[Collected data]
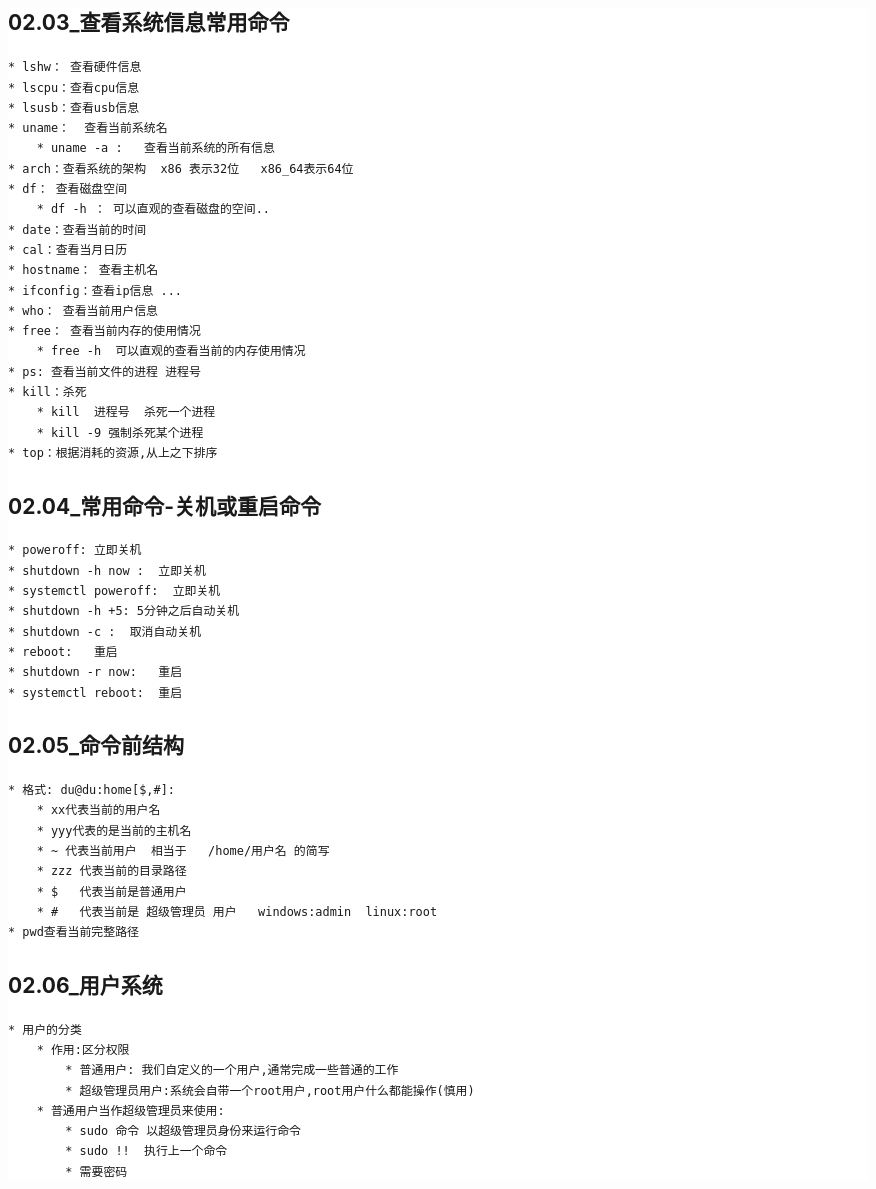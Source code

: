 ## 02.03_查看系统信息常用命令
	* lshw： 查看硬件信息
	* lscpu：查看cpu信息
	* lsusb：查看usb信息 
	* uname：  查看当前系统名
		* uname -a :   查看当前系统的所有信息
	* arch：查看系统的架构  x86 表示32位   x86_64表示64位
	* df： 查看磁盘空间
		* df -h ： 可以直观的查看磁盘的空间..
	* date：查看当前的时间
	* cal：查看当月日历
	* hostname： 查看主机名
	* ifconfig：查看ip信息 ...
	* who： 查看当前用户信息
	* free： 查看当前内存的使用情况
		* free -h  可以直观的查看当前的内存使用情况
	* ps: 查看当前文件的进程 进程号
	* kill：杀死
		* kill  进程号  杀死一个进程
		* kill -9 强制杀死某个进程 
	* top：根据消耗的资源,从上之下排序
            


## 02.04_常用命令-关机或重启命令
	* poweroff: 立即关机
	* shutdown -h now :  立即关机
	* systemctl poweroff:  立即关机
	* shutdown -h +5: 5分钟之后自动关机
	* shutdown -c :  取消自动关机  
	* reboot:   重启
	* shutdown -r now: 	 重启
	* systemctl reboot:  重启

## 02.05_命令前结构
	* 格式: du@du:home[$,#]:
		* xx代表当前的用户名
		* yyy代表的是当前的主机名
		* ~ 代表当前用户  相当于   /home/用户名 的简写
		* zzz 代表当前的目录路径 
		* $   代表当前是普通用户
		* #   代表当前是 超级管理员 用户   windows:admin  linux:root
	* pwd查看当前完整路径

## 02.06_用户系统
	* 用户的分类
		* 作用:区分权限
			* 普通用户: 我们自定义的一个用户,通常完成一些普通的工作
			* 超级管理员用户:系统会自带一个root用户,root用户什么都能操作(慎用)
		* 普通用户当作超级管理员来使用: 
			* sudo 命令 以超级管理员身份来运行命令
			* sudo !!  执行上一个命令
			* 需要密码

> **Directions for this task**
Copy every line above in which the string "shutdown" shows up.

> **Result**
	* shutdown -h now :  立即关机
	* shutdown -h +5: 5分钟之后自动关机
	* shutdown -c :  取消自动关机  
	* shutdown -r now: 	 重启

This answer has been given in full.